Danke schön, Frau Kollegin. – Das Wort für die CDU-Fraktion hat der Kollege Wellmann. – Bitte schön, Herr Wellmann!
Herr Präsident! Meine Damen und Herren! Für diese Aktuelle Stunde gibt es leider einen traurigen Anlass. Der Grund für unseren Antrag ist das außerordentlich hilf- und orientierungslose Verhalten der Justizsenatorin.
Da hat ein jugendlicher Intensivtäter in Zehlendorf ein Kind totgeschlagen, ein Täter, der vorher in zwei unterschiedlichen Verbrechen Menschen krankenhausreif geschlagen hatte.
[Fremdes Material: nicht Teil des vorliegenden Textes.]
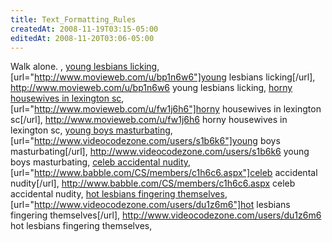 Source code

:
 ```yaml
---
title: Text_Formatting_Rules
createdAt: 2008-11-19T03:15-05:00
editedAt: 2008-11-20T03:06-05:00
---
```


Walk alone. , <a href="http://www.movieweb.com/u/bp1n6w6">young lesbians licking</a>, [url="http://www.movieweb.com/u/bp1n6w6"]young lesbians licking[/url], http://www.movieweb.com/u/bp1n6w6 young lesbians licking, <a href="http://www.movieweb.com/u/fw1j6h6">horny housewives in lexington sc</a>, [url="http://www.movieweb.com/u/fw1j6h6"]horny housewives in lexington sc[/url], http://www.movieweb.com/u/fw1j6h6 horny housewives in lexington sc, <a href="http://www.videocodezone.com/users/s1b6k6">young boys masturbating</a>, [url="http://www.videocodezone.com/users/s1b6k6"]young boys masturbating[/url], http://www.videocodezone.com/users/s1b6k6 young boys masturbating, <a href="http://www.babble.com/CS/members/c1h6c6.aspx">celeb accidental nudity</a>, [url="http://www.babble.com/CS/members/c1h6c6.aspx"]celeb accidental nudity[/url], http://www.babble.com/CS/members/c1h6c6.aspx celeb accidental nudity, <a href="http://www.videocodezone.com/users/du1z6m6">hot lesbians fingering themselves</a>, [url="http://www.videocodezone.com/users/du1z6m6"]hot lesbians fingering themselves[/url], http://www.videocodezone.com/users/du1z6m6 hot lesbians fingering themselves, 

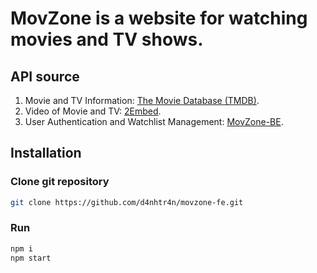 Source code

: # MovZone is a website for watching movies and TV shows.

## API source
1. Movie and TV Information: [The Movie Database (TMDB)](https://developers.themoviedb.org/3).
2. Video of Movie and TV: [2Embed](https://www.2embed.to/).
3. User Authentication and Watchlist Management: [MovZone-BE](https://github.com/d4nhtr4n/movzone-be).

## Installation

### Clone git repository
```bash
git clone https://github.com/d4nhtr4n/movzone-fe.git
```
### Run
```bash
npm i
npm start
```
Frau Senatorin der Justiz, die Menschen im Kiez und in Berlin sind fassungslos, dass solch ein jugendlicher Krimineller von der Justiz ohne wesentliche Konsequenzen wieder auf die Öffentlichkeit losgelassen wurde.
Wir müssen es ansprechen: Die Justiz hat hier in objektiv ganz schlimmer Weise versagt. Wir stehen vor der schwer erträglichen Erkenntnis – und das muss ich den Menschen draußen im Wahlkreis erklären –, dass dieser Mord an dem Kind hätte verhindert werden können, jedenfalls dann, wenn der Herr Bereitschaftsrichter die Akte, um die es geht, gelesen und festgestellt hätte, dass Wiederholungsgefahr besteht und ohne Weiteres ein Haftgrund vorgelegen hätte.
Frau Senatorin, Sie haben sich in peinlichster Weise vor der Berliner „Abendschau“ hilflos gezeigt. Ihr Auftritt in der „Abendschau“ war ein Desaster angesichts dieses Versagens der Justiz.
Es gibt in Berlin bekanntermaßen Problemkieze, bei uns in Steglitz-Zehlendorf auch zwei. Nun will ich Ihnen sagen, was uns die Sozialarbeiter und Polizeibeamten vor Ort sagen. Davon scheinen Sie keine Ahnung zu haben, deshalb empfehle ich, dass Sie sich einmal mit den Leuten unterhalten. Sie sagen, ein solcher jugendlicher Straftäter müsse 20 bis 30 erhebliche Straftaten begangen haben, bevor die Justiz endlich durchgreife.